All panelists agreed that the current state of the Center for the Study of Ethnicity and Race was not meeting the University's needs. Although the two former protesters acknowledged that the University's concessions had made a difference, they said the moves did not go far enough.

"We wanted the ability to hire people to lead programs and not rely on other departments to make these hires," Agueros said. CSER does not have hiring capabilities.

Bai said that "In that perspective we didn't win because we didn't get anything close to that."

Panelist and Assistant Professor of Anthropology and Latino Studies Nicholas de Genova described ethnic studies as "the only viable avenue" to understand and fight a history of white supremacy. "It's absolutely crucial for any university within the U.S. that aspires to not be merely an accomplishment of the continuing perpetration of racial injustice," he said.

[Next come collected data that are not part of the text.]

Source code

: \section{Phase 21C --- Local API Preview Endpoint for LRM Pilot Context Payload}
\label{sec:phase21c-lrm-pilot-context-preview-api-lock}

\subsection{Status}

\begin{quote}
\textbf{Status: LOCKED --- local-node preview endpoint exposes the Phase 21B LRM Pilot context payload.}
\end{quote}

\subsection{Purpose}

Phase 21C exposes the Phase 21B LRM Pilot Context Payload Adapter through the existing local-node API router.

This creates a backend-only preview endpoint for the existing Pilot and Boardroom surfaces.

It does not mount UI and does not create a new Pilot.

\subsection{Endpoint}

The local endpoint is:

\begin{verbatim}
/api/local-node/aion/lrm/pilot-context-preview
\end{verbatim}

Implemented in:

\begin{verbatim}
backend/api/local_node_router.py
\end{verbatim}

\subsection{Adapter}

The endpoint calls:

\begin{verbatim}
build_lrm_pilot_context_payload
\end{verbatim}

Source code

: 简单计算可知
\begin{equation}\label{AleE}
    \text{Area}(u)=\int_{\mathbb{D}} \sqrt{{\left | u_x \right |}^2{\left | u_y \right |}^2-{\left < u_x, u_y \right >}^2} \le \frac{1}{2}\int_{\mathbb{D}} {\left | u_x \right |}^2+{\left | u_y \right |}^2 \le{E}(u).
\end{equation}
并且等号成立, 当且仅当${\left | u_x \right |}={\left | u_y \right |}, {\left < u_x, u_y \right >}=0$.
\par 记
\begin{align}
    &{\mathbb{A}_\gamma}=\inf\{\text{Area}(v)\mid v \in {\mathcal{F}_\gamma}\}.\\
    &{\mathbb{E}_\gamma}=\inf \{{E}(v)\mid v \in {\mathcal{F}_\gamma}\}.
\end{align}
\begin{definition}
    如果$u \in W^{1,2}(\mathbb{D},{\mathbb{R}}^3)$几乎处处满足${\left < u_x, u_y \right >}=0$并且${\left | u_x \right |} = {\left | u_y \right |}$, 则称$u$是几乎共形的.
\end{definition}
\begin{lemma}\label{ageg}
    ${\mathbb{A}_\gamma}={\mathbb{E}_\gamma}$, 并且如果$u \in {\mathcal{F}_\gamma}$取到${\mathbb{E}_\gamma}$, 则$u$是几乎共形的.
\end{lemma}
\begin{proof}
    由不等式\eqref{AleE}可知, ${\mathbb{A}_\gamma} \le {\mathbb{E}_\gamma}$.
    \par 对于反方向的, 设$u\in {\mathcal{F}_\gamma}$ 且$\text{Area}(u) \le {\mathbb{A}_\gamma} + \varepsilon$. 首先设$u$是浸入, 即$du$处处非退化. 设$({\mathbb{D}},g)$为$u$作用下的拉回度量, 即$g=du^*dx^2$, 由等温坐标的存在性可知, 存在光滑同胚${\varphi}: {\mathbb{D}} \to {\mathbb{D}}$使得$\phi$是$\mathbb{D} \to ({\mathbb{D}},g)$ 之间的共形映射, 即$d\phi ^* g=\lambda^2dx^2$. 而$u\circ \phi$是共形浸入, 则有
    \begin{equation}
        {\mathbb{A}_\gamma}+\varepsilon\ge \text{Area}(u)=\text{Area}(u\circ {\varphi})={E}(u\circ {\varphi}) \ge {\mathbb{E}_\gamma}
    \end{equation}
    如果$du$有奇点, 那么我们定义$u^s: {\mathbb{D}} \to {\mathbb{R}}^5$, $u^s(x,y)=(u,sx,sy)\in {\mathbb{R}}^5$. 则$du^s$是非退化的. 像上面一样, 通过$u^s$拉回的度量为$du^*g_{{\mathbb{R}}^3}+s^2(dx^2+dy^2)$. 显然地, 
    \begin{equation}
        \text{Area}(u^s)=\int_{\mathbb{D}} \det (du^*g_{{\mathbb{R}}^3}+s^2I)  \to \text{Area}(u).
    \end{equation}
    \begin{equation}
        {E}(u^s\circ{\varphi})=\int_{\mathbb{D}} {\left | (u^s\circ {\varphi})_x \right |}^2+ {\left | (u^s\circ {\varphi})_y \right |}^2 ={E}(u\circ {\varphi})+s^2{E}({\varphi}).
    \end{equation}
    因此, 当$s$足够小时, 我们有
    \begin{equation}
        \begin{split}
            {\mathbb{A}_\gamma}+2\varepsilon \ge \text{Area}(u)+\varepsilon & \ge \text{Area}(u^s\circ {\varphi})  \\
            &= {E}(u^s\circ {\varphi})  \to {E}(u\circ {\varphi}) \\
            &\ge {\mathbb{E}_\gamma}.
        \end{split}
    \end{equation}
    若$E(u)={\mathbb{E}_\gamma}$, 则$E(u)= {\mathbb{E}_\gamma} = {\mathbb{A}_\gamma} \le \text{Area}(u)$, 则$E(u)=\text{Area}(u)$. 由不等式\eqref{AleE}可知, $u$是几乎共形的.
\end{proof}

De Genova warned that without an increase in support, CSER's status might decline. "Some of us who are untenured have been here for a long time," he said. "We may not be for long if the Center doesn't have a robust commitment. ... There may be very soon six, five, four, three, maybe just one-the director."

De Geneova also emphasized how CSER's non-departmental status made it difficult for the center to develop.

"The Center has no power to hire its own faculty, which means that every hiring decision is beholden to the caprices of disciplinary departments," he said. "This means that every time we are in a position of trying to hire someone, we're ultimately not subject to the priorities of the Center, which has no real autonomy and integrity. It's entirely subject to whether departments will provide the stamp of approval."

CSER director Claudio Lomnitz stated that he did not consider creation of a department of ethnic studies a priority. "Creating an Ethnic Studies department is not desirable," he wrote in an e-mail last night. "Ethnic Studies is best developed as an interdisciplinary platform from which to infuse the University as a whole with critical reflection, pedagogy, and research on racism and ethnicity in modern social formations."

Lomnitz added that he did support students' desire to maintain an ethnic studies program on campus. "Although I do not share some students' desire for an Ethnic Studies department, they are right to insist on the University's commitment to Ethnic Studies," he wrote.

Associate Professor of Sociology and Latina/o Studies Nicole Marwell said that students need to make their issues an immediate concern for the administration by producing "a state of emergency that requires them to solve the problem."

Markwell added that she believed the University's creation of CSER in response to the student 1996 protests was inadequate. "Students of color are making noise," she said in reference to how the past administration viewed the 1996 protesters. "How to solve the problem? Throw them some crumbs. That's how the Center has been."

Christien Tompkins, CC '08 a member of SPEaK, campus liaison for Black Students Organization, and political co-chair for United Students of Color Council, was on the panel and said that he felt the administration showed little concern for the creation of a department of ethnic studies. "We have to be organized and we have to be consistent," he said. "It's not just for the takeover of buildings, but the slow, painstaking, everyday discussions."

CORRECTION: This article misattributed comments to professor Nicole Marwell that were made by another panelist. The same article also misquoted professor Nicholas de Genova as saying, "It's absolutely crucial for any university within the U.S. that aspires to not merely be an accomplishment of the continuing perpetration of racial injustice." In fact, he used the word "accomplice" instead of "accomplishment."